He didn’t reply for a moment but stood frowning at her. Then without warning, he burst out, ‘Why should I?’

Taken by surprise by the challenge, she was momentarily bewildered. ‘Darling, what do you mean? You’re the one with money now. I’m broke. You know that.’

‘Then you should’ve cashed in, like me, when you had the chance. But no, you thought you knew better! Now I’m left paying the bills.’

‘I’ve only asked you to settle your own bills, not mine.’ She was beginning to grow angry. ‘How can you say that when I’ve always made sure you were OK?’

It was perhaps the first time she had ever felt truly angry with him, taken aback by this sudden attitude. But she wasn’t prepared to let him get away with it. It sounded in her tone.

‘You’ve lived off me for long enough, Ronnie. Now it’s time for—’

‘You to live off me?’ he interrupted. ‘Is that it?’

‘No, of course not.’

‘Well that’s how it sounds to me.’

Anger suddenly got the better of her. ‘Well, if that’s how you feel, Ronnie, you can always go!’ she flared. ‘Clear off!’

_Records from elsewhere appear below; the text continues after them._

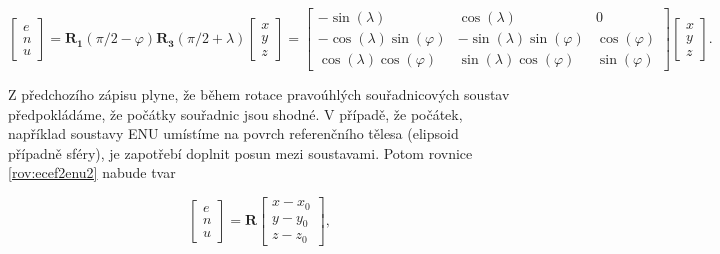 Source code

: \documentclass[11pt,a4paper]{article}
\begin{document}
\begin{equation}
\begin{bmatrix}
e \\
n \\
u
\end{bmatrix} =
\mathbf{R_{1}}\left(\pi/2-\varphi\right)\mathbf{R_{3}}\left(\pi/2+\lambda\right)
\begin{bmatrix}
x \\
y \\
z
\end{bmatrix} =
\begin{bmatrix}
-\sin{\left(\lambda\right)} & \cos{\left(\lambda\right)} & 0 \\
-\cos{\left(\lambda\right)}\sin{\left(\varphi\right)} & -\sin{\left(\lambda\right)}\sin{\left(\varphi\right)} & \cos{\left(\varphi\right)} \\
\cos{\left(\lambda\right)}\cos{\left(\varphi\right)} & \sin{\left(\lambda\right)}\cos{\left(\varphi\right)} & \sin{\left(\varphi\right)}
\end{bmatrix}
\begin{bmatrix}
x \\
y \\
z
\end{bmatrix}.
\label{rov:ecef2enu2}
\end{equation}

Z předchozího zápisu plyne, že během rotace pravoúhlých souřadnicových soustav předpokládáme, že počátky souřadnic jsou shodné. V případě, že počátek, například soustavy ENU umístíme na povrch referenčního tělesa (elipsoid případně sféry), je zapotřebí doplnit posun mezi soustavami. Potom rovnice \ref{rov:ecef2enu2} nabude tvar

\begin{equation}
\begin{bmatrix}
e \\
n \\
u
\end{bmatrix} =
\mathbf{R}
\begin{bmatrix}
x - x_{0} \\
y - y_{0} \\
z - z_{0}
\end{bmatrix},
\label{rov:ecef2enu22}
\end{equation}
\end{document}
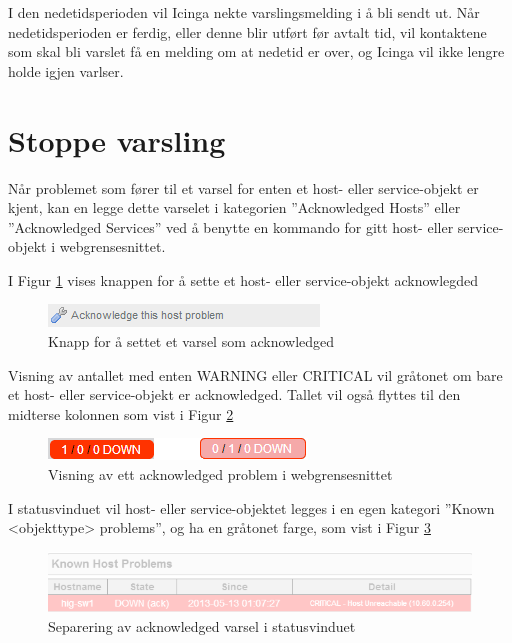 I den nedetidsperioden vil Icinga nekte varslingsmelding i å bli sendt ut. Når nedetidsperioden er ferdig, eller denne blir utført før avtalt tid, vil kontaktene som skal bli varslet få en melding om at nedetid er over, og Icinga vil ikke lengre holde igjen varlser.

\section{Stoppe varsling}
Når problemet som fører til et varsel for enten et host- eller service-objekt er kjent, kan en legge dette varselet i kategorien ''Acknowledged Hosts'' eller
''Acknowledged Services'' ved å benytte en kommando for gitt host- eller service-objekt i webgrensesnittet.

I Figur \ref{ackbutton} vises knappen for å sette et host- eller service-objekt acknowlegded

\begin{figure}[H]
    \centering
    \includegraphics{img/ack_button}
    \caption{Knapp for å settet et varsel som acknowledged}
    \label{ackbutton}
\end{figure}

Visning av antallet med enten WARNING eller CRITICAL vil gråtonet om bare et host- eller service-objekt er acknowledged. Tallet vil også flyttes til den midterse kolonnen som vist i Figur \ref{ackcombined} 

\begin{figure}[H]
    \centering
    \includegraphics{img/ack_combined}
    \caption{Visning av ett acknowledged problem i webgrensesnittet}
    \label{ackcombined}
\end{figure}

I statusvinduet vil host- eller service-objektet legges i en egen kategori ''Known <objekttype> problems'', og ha en gråtonet farge, som vist i Figur \ref{ackstatusvindu}

\begin{figure}[H]
    \centering
    \includegraphics{img/ack_statusvindu}
    \caption{Separering av acknowledged varsel i statusvinduet}
    \label{ackstatusvindu}
\end{figure}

For a moment he stared at her, then turned on his heel and went out of the room leaving her gazing after him, still angry. She heard him mount the stairs, two at a time. He would sit up in their bedroom, sulking for a while then finally creep back into the lounge, say he was sorry. She couldn’t help thinking, still angry, that he knew where his bread was buttered. Soon the market would begin looking up again and she would eventually be back on track, making money. Slowly at first, but luck had always been kind to her where money was concerned.

There was no sound from the bedroom and she was damned if she would go up there to try and mollify him. Let him sulk. It might do him good.

Now she could hear him moving about, footsteps above her, the faint sound of drawers being violently opened and shut. She could imagine him giving full vent to his fury. In a while he would come down and tell her he was sorry. She waited. Then after half an hour he reappeared at the door.

‘I have to pop out for a moment,’ he said in a strained tone.

‘What for?’ she asked, but he shook his head.

‘Nothing – it doesn’t matter.’ No apology. He still looked tight-faced.

Madeleine half smiled to herself. He was going to settle his tailor’s bill. When he returned he might continue to sulk for a while, but soon he would come round, understand her point of view. She smiled at him. From now on she’d have no need to indulge him. Instead he might indulge her. That would be nice.

‘Well don’t be too long, darling,’ she crooned lovingly, glancing down at her hands, but when she looked up he had already disappeared.

She heard the front door close, a little hesitantly as if he was having some trouble closing it. Sighing she got up from the chaise longue
and went to glance out of the window, just in time to see him getting into a taxi. It was then she saw the baggage space in the front beside the driver was stacked with two suitcases and a large holdall.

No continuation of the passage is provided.